Probing dynamical spacetimes with gravitational waves

TL;DR

This paper discusses the potential of gravitational wave detections from binary mergers to probe dynamical spacetimes, test general relativity, and explore cosmology, highlighting current methods and future prospects with advanced detectors.

Contribution

It provides a comprehensive overview of the state-of-the-art data analysis techniques and scientific opportunities for gravitational wave observations of dynamical spacetimes.

Findings

Development of algorithms to detect deviations from general relativity.

Methods for using gravitational waves as cosmological probes.
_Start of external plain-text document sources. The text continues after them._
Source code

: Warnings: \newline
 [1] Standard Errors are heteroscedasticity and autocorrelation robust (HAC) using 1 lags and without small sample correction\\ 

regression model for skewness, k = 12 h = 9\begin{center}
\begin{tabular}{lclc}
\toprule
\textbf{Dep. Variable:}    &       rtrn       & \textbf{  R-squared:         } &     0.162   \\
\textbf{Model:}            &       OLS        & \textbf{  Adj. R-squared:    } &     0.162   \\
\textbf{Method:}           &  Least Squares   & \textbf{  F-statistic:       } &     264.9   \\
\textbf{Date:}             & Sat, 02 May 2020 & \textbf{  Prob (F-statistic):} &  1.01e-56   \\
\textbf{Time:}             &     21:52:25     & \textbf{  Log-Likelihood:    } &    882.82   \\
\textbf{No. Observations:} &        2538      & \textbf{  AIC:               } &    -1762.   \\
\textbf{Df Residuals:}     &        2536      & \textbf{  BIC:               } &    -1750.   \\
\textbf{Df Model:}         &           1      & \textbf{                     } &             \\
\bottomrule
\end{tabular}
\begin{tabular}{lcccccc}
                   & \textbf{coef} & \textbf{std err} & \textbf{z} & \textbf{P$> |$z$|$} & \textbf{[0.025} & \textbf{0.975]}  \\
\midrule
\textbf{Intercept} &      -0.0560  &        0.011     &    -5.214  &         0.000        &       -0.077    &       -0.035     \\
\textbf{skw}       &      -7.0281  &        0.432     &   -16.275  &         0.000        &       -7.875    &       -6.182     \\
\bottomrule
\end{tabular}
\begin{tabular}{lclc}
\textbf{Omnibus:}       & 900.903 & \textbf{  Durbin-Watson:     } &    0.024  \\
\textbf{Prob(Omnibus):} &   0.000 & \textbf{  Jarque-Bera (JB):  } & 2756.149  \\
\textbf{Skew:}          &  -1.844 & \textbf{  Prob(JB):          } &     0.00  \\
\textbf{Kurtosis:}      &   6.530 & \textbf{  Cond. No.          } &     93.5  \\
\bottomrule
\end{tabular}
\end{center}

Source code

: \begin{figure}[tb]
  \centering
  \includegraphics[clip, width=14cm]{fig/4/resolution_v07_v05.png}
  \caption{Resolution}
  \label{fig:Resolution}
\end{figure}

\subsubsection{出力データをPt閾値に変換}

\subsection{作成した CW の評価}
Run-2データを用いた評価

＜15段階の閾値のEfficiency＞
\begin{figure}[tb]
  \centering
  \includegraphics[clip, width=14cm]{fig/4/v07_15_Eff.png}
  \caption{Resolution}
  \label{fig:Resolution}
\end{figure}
Discussion of future third-generation detectors and space-based observatories.

Abstract

This decade will see the first direct detections of gravitational waves by observatories such as Advanced LIGO and Virgo. Among the prime sources are coalescences of binary neutron stars and black holes, which are ideal probes of dynamical spacetime. This will herald a new era in the empirical study of gravitation. For the first time, we will have access to the genuinely strong-field dynamics, where low-energy imprints of quantum gravity may well show up. In addition, we will be able to search for effects which might only make their presence known at large distance scales, such as the ones that gravitational waves must traverse in going from source to observer. Finally, coalescing binaries can be used as cosmic distance markers, to study the large-scale structure and evolution of the Universe. With the advanced detector era fast approaching, concrete data analysis algorithms are being developed to look for deviations from general relativity in signals from coalescing binaries, taking into account the noisy detector output as well as the expectation that most sources will be near the threshold of detectability. Similarly, several practical methods have been proposed to use them for cosmology. We explain the state of the art, including the obstacles that still need to be overcome in order to make optimal use of the signals that will be detected. Although the emphasis will be on second-generation observatories, we will also discuss some of the science that could be done with future third-generation ground-based facilities such as Einstein Telescope, as well as with space-based detectors.